▸ EXERCISE INSTRUCTIONS
Your job is to return every line in the data holding the string "https".

▸ Stored data
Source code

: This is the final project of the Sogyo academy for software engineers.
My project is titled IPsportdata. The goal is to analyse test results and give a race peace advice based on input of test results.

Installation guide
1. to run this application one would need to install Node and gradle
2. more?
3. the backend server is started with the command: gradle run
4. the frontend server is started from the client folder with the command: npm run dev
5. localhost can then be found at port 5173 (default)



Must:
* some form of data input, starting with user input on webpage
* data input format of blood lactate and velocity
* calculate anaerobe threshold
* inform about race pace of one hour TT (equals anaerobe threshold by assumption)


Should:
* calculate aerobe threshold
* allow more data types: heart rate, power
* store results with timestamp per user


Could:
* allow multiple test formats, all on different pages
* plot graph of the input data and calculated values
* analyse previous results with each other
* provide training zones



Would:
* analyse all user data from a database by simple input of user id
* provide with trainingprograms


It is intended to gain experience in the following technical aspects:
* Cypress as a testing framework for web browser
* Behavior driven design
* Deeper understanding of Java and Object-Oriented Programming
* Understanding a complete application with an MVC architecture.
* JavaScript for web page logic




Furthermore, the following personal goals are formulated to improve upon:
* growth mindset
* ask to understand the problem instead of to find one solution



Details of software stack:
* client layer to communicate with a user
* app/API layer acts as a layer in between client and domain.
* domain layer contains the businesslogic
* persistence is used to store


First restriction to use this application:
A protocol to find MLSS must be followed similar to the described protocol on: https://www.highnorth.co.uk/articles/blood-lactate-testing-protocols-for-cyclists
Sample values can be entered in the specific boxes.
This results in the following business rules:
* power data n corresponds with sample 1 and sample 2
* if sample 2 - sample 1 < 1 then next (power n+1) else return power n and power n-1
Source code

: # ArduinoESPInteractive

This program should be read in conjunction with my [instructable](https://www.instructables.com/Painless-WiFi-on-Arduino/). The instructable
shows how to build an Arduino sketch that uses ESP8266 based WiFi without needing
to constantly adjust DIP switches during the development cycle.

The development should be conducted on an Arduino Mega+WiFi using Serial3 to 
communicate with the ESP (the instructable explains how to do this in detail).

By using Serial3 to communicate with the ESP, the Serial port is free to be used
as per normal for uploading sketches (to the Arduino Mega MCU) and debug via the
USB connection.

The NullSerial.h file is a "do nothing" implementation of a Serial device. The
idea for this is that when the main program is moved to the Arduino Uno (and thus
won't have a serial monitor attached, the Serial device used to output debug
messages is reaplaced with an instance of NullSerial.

▸ TASK RESPONSE
A protocol to find MLSS must be followed similar to the described protocol on: https://www.highnorth.co.uk/articles/blood-lactate-testing-protocols-for-cyclists
This program should be read in conjunction with my [instructable](https://www.instructables.com/Painless-WiFi-on-Arduino/). The instructable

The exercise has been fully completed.